***** DATA FOR THE TASK *****
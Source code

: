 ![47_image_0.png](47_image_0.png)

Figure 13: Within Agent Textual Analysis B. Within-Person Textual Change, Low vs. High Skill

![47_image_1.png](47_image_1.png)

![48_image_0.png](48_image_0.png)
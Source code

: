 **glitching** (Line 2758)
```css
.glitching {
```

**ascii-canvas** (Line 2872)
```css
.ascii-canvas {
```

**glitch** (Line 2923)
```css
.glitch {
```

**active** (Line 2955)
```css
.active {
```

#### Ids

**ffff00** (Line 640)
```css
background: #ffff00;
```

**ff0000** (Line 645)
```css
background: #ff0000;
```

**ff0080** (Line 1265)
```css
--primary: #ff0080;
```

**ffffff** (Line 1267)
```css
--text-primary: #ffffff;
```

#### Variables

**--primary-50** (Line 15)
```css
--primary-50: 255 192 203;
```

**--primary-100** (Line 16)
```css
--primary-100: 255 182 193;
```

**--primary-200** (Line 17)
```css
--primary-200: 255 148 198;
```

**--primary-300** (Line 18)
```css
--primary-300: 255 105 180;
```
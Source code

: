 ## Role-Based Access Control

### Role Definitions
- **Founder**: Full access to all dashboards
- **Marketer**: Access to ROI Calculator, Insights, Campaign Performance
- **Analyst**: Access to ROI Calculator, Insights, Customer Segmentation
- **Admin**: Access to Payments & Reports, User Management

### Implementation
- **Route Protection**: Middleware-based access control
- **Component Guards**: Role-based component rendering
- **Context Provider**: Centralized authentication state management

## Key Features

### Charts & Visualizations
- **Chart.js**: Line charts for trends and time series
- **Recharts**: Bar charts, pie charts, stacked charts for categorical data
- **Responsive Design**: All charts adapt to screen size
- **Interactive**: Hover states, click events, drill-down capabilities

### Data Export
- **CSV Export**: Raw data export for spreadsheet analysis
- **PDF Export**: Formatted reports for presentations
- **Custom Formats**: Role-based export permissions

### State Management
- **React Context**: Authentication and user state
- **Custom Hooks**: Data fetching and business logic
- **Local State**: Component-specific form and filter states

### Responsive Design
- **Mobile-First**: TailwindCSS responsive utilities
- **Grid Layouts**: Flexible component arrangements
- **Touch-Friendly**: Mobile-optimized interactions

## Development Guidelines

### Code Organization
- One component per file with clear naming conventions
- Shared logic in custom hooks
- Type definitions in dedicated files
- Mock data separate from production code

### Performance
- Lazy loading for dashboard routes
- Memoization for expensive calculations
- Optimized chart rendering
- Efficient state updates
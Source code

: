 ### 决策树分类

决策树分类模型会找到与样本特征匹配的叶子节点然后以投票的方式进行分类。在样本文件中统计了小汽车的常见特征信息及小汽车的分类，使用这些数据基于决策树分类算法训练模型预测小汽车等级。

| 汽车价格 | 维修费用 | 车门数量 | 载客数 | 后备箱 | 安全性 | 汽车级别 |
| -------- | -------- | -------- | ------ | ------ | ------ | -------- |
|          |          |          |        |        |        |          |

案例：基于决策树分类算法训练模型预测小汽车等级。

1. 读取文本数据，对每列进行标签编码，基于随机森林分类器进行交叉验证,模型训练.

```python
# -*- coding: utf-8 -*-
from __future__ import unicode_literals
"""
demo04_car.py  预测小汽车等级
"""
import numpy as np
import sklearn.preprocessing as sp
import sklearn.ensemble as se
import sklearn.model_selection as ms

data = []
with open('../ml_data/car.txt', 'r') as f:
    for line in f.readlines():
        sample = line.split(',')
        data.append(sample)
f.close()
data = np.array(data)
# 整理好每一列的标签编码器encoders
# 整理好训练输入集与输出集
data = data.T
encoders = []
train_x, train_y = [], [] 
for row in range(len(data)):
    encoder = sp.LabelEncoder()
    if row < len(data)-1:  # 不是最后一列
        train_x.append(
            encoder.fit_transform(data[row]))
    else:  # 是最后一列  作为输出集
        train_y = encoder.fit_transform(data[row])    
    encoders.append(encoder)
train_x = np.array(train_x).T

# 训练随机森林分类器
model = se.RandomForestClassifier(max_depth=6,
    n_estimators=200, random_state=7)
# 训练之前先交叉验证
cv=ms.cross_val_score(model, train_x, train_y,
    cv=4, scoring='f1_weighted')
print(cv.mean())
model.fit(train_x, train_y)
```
*****
▶ **EXERCISE DESCRIPTION**
Copy each line containing the word "import" from the data.

▶ **ANSWER SPACE**
from __future__ import unicode_literals
import numpy as np
import sklearn.preprocessing as sp
import sklearn.ensemble as se
import sklearn.model_selection as ms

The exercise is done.